= Esmaeil Sedigh =

Iranian futsal coach and instructor

Esmaeil Sedigh is an Iranian futsal coach and instructor. He was a former football player in U21 1st division in Iran.

He has held the position of futsal department director under the Philippine Football Federation. Sedigh is known for his contributions in the development of Philippines national futsal team.

== Coaching background ==
He started as an assistant futsal coach in 2005, and the head coach of the Philippines from 2007 until 2012. During his coaching stint in the international arena, he has led Philippines to final round of the 2007 AFC Futsal Championship in Osaka, Japan after qualifying round in Taipei.

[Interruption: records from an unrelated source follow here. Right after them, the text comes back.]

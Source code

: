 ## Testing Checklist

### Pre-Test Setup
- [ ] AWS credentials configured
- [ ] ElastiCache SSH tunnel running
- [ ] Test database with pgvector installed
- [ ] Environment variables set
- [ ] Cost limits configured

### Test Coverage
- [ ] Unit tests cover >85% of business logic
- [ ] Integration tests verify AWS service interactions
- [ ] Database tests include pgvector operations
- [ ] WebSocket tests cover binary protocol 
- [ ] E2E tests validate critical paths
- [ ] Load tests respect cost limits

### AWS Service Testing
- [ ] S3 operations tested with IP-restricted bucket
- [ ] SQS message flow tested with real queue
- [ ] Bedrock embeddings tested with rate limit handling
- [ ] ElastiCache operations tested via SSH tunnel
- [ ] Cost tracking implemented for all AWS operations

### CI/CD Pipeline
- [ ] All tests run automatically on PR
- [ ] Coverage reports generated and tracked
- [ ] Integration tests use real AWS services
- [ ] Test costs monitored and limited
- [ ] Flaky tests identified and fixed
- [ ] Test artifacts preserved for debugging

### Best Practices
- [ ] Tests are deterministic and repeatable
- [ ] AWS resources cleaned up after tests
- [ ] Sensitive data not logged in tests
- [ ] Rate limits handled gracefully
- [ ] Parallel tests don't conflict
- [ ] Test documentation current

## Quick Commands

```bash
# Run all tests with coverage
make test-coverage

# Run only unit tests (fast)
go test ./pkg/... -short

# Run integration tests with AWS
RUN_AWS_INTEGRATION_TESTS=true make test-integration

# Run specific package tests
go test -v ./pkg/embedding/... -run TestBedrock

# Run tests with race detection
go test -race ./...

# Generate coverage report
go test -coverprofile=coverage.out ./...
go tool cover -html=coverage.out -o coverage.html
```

He also led the team to 4th place in the AFF Futsal Championship 2009 and 2010.

== Futsal instructor ==
He had held several futsal coaching courses all over the Philippines under the Philippine Football Federation (PFF) and AFC level 1 futsal coaching course under the Asian Football Confederation (AFC).

== Local futsal competitions ==
He initiated the inclusion of Futsal Sports in the Philippine National Games (since 2011), Batang Pinoy Youth Games (since 2013) and the more recent Palarong Pambansa (as demo sports 2013), Organized and Sponsored by the Philippine Sports Commission (PSC), Philippine Olympic Committee (POC) and Department of Education (DepEd).

== Cups and Leagues ==
Sedigh founded the Philippine Futsal League.